Dataset content:
****

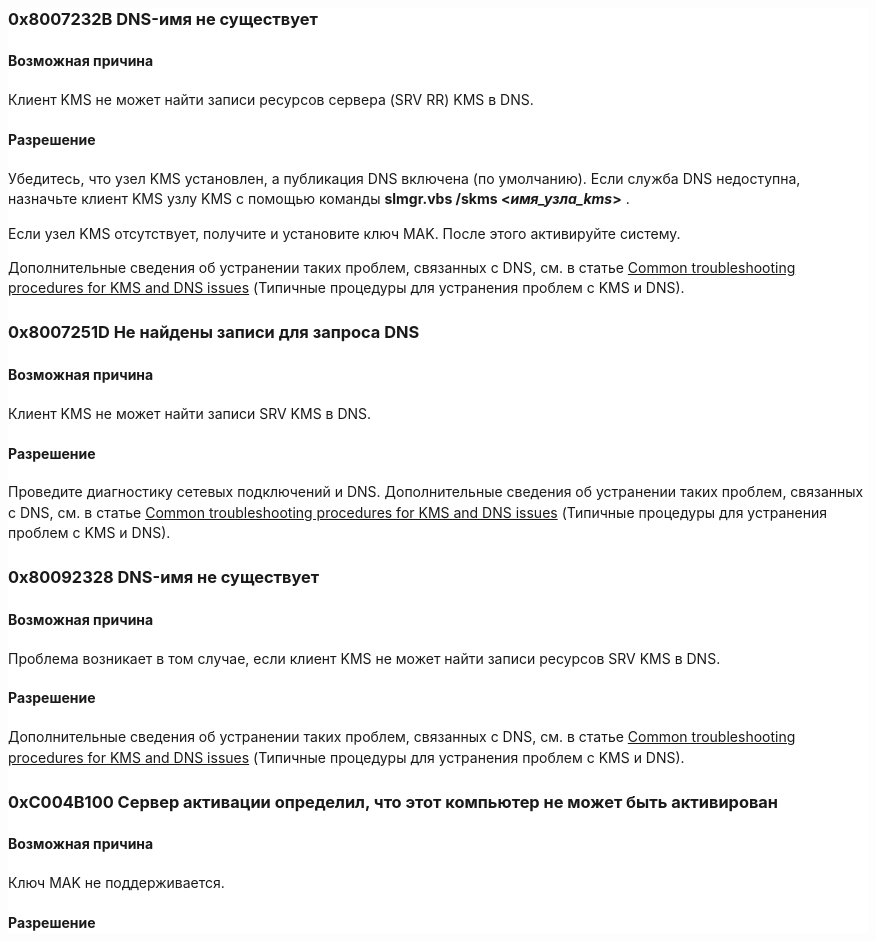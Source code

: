 ### <a name="0x8007232b-dns-name-does-not-exist"></a>0x8007232B DNS-имя не существует

#### <a name="possible-cause"></a>Возможная причина

Клиент KMS не может найти записи ресурсов сервера (SRV RR) KMS в DNS.

#### <a name="resolution"></a>Разрешение

Убедитесь, что узел KMS установлен, а публикация DNS включена (по умолчанию). Если служба DNS недоступна, назначьте клиент KMS узлу KMS с помощью команды **slmgr.vbs /skms <*имя_узла_kms*>** .

Если узел KMS отсутствует, получите и установите ключ MAK. После этого активируйте систему.

Дополнительные сведения об устранении таких проблем, связанных с DNS, см. в статье [Common troubleshooting procedures for KMS and DNS issues](common-troubleshooting-procedures-kms-dns.md) (Типичные процедуры для устранения проблем с KMS и DNS).

### <a name="0x8007251d-no-records-found-for-dns-query"></a>0x8007251D Не найдены записи для запроса DNS

#### <a name="possible-cause"></a>Возможная причина

Клиент KMS не может найти записи SRV KMS в DNS.

#### <a name="resolution"></a>Разрешение

Проведите диагностику сетевых подключений и DNS. Дополнительные сведения об устранении таких проблем, связанных с DNS, см. в статье [Common troubleshooting procedures for KMS and DNS issues](common-troubleshooting-procedures-kms-dns.md) (Типичные процедуры для устранения проблем с KMS и DNS).

### <a name="0x80092328-dns-name-does-not-exist"></a>0x80092328 DNS-имя не существует

#### <a name="possible-cause"></a>Возможная причина

Проблема возникает в том случае, если клиент KMS не может найти записи ресурсов SRV KMS в DNS.

#### <a name="resolution"></a>Разрешение

Дополнительные сведения об устранении таких проблем, связанных с DNS, см. в статье [Common troubleshooting procedures for KMS and DNS issues](common-troubleshooting-procedures-kms-dns.md) (Типичные процедуры для устранения проблем с KMS и DNS).

### <a name="0xc004b100-the-activation-server-determined-that-the-computer-could-not-be-activated"></a>0xC004B100 Сервер активации определил, что этот компьютер не может быть активирован

#### <a name="possible-cause"></a>Возможная причина

Ключ MAK не поддерживается.

#### <a name="resolution"></a>Разрешение
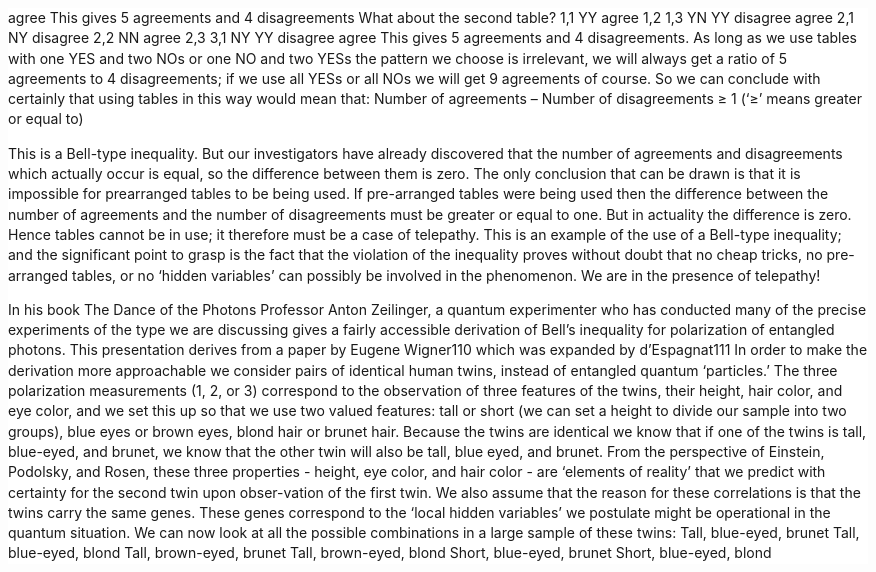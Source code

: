 agree
This gives 5 agreements and 4 disagreements
What about the second table?
1,1
YY
agree
1,2
1,3
YN
YY
disagree agree
2,1
NY
disagree
2,2
NN
agree
2,3
3,1
NY
YY
disagree agree
This gives 5 agreements and 4 disagreements.
As long as we use tables with one YES and two NOs or one NO and two YESs the pattern
we choose is irrelevant, we will always get a ratio of 5 agreements to 4 disagreements; if we
use all YESs or all NOs we will get 9 agreements of course. So we can conclude with
certainly that using tables in this way would mean that:
Number of agreements – Number of disagreements ≥ 1 (‘≥’ means greater or equal to)

This is a Bell-type inequality.
But our investigators have already discovered that the number of agreements and
disagreements which actually occur is equal, so the difference between them is zero. The
only conclusion that can be drawn is that it is impossible for prearranged tables to be being
used. If pre-arranged tables were being used then the difference between the number of
agreements and the number of disagreements must be greater or equal to one. But in actuality
the difference is zero. Hence tables cannot be in use; it therefore must be a case of telepathy.
This is an example of the use of a Bell-type inequality; and the significant point to grasp is
the fact that the violation of the inequality proves without doubt that no cheap tricks, no pre-
arranged tables, or no ‘hidden variables’ can possibly be involved in the phenomenon. We
are in the presence of telepathy!

In his book The Dance of the Photons Professor Anton Zeilinger, a quantum experimenter
who has conducted many of the precise experiments of the type we are discussing gives a
fairly accessible derivation of Bell’s inequality for polarization of entangled photons. This
presentation derives from a paper by Eugene Wigner110 which was expanded by
d’Espagnat111 In order to make the derivation more approachable we consider pairs of
identical human twins, instead of entangled quantum ‘particles.’ The three polarization
measurements (1, 2, or 3) correspond to the observation of three features of the twins, their
height, hair color, and eye color, and we set this up so that we use two valued features: tall or
short (we can set a height to divide our sample into two groups), blue eyes or brown eyes,
blond hair or brunet hair. Because the twins are identical we know that if one of the twins is
tall, blue-eyed, and brunet, we know that the other twin will also be tall, blue eyed, and
brunet. From the perspective of Einstein, Podolsky, and Rosen, these three properties -
height, eye color, and hair color - are ‘elements of reality’ that we predict with certainty for
the second twin upon obser-vation of the first twin. We also assume that the reason for these
correlations is that the twins carry the same genes. These genes correspond to the ‘local
hidden variables’ we postulate might be operational in the quantum situation.
We can now look at all the possible combinations in a large sample of these twins:
Tall, blue-eyed, brunet
Tall, blue-eyed, blond
Tall, brown-eyed, brunet
Tall, brown-eyed, blond
Short, blue-eyed, brunet
Short, blue-eyed, blond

****

Exercise directions: Copy every record verbatim while leaving each picture out.

Written reply:
Source code

: ### <a name="0x8007232b-dns-name-does-not-exist"></a>0x8007232B DNS-имя не существует

#### <a name="possible-cause"></a>Возможная причина

Клиент KMS не может найти записи ресурсов сервера (SRV RR) KMS в DNS.

#### <a name="resolution"></a>Разрешение

Убедитесь, что узел KMS установлен, а публикация DNS включена (по умолчанию). Если служба DNS недоступна, назначьте клиент KMS узлу KMS с помощью команды **slmgr.vbs /skms <*имя_узла_kms*>** .

Если узел KMS отсутствует, получите и установите ключ MAK. После этого активируйте систему.

Дополнительные сведения об устранении таких проблем, связанных с DNS, см. в статье [Common troubleshooting procedures for KMS and DNS issues](common-troubleshooting-procedures-kms-dns.md) (Типичные процедуры для устранения проблем с KMS и DNS).

### <a name="0x8007251d-no-records-found-for-dns-query"></a>0x8007251D Не найдены записи для запроса DNS

#### <a name="possible-cause"></a>Возможная причина

Клиент KMS не может найти записи SRV KMS в DNS.

#### <a name="resolution"></a>Разрешение

Проведите диагностику сетевых подключений и DNS. Дополнительные сведения об устранении таких проблем, связанных с DNS, см. в статье [Common troubleshooting procedures for KMS and DNS issues](common-troubleshooting-procedures-kms-dns.md) (Типичные процедуры для устранения проблем с KMS и DNS).

### <a name="0x80092328-dns-name-does-not-exist"></a>0x80092328 DNS-имя не существует

#### <a name="possible-cause"></a>Возможная причина

Проблема возникает в том случае, если клиент KMS не может найти записи ресурсов SRV KMS в DNS.

#### <a name="resolution"></a>Разрешение

Дополнительные сведения об устранении таких проблем, связанных с DNS, см. в статье [Common troubleshooting procedures for KMS and DNS issues](common-troubleshooting-procedures-kms-dns.md) (Типичные процедуры для устранения проблем с KMS и DNS).

### <a name="0xc004b100-the-activation-server-determined-that-the-computer-could-not-be-activated"></a>0xC004B100 Сервер активации определил, что этот компьютер не может быть активирован

#### <a name="possible-cause"></a>Возможная причина

Ключ MAK не поддерживается.

#### <a name="resolution"></a>Разрешение
Source code

: agree
This gives 5 agreements and 4 disagreements
What about the second table?
1,1
YY
agree
1,2
1,3
YN
YY
disagree agree
2,1
NY
disagree
2,2
NN
agree
2,3
3,1
NY
YY
disagree agree
This gives 5 agreements and 4 disagreements.
As long as we use tables with one YES and two NOs or one NO and two YESs the pattern
we choose is irrelevant, we will always get a ratio of 5 agreements to 4 disagreements; if we
use all YESs or all NOs we will get 9 agreements of course. So we can conclude with
certainly that using tables in this way would mean that:
Number of agreements – Number of disagreements ≥ 1 (‘≥’ means greater or equal to)

This is a Bell-type inequality.
But our investigators have already discovered that the number of agreements and
disagreements which actually occur is equal, so the difference between them is zero. The
only conclusion that can be drawn is that it is impossible for prearranged tables to be being
used. If pre-arranged tables were being used then the difference between the number of
agreements and the number of disagreements must be greater or equal to one. But in actuality
the difference is zero. Hence tables cannot be in use; it therefore must be a case of telepathy.
This is an example of the use of a Bell-type inequality; and the significant point to grasp is
the fact that the violation of the inequality proves without doubt that no cheap tricks, no pre-
arranged tables, or no ‘hidden variables’ can possibly be involved in the phenomenon. We
are in the presence of telepathy!

In his book The Dance of the Photons Professor Anton Zeilinger, a quantum experimenter
who has conducted many of the precise experiments of the type we are discussing gives a
fairly accessible derivation of Bell’s inequality for polarization of entangled photons. This
presentation derives from a paper by Eugene Wigner110 which was expanded by
d’Espagnat111 In order to make the derivation more approachable we consider pairs of
identical human twins, instead of entangled quantum ‘particles.’ The three polarization
measurements (1, 2, or 3) correspond to the observation of three features of the twins, their
height, hair color, and eye color, and we set this up so that we use two valued features: tall or
short (we can set a height to divide our sample into two groups), blue eyes or brown eyes,
blond hair or brunet hair. Because the twins are identical we know that if one of the twins is
tall, blue-eyed, and brunet, we know that the other twin will also be tall, blue eyed, and
brunet. From the perspective of Einstein, Podolsky, and Rosen, these three properties -
height, eye color, and hair color - are ‘elements of reality’ that we predict with certainty for
the second twin upon obser-vation of the first twin. We also assume that the reason for these
correlations is that the twins carry the same genes. These genes correspond to the ‘local
hidden variables’ we postulate might be operational in the quantum situation.
We can now look at all the possible combinations in a large sample of these twins:
Tall, blue-eyed, brunet
Tall, blue-eyed, blond
Tall, brown-eyed, brunet
Tall, brown-eyed, blond
Short, blue-eyed, brunet
Short, blue-eyed, blond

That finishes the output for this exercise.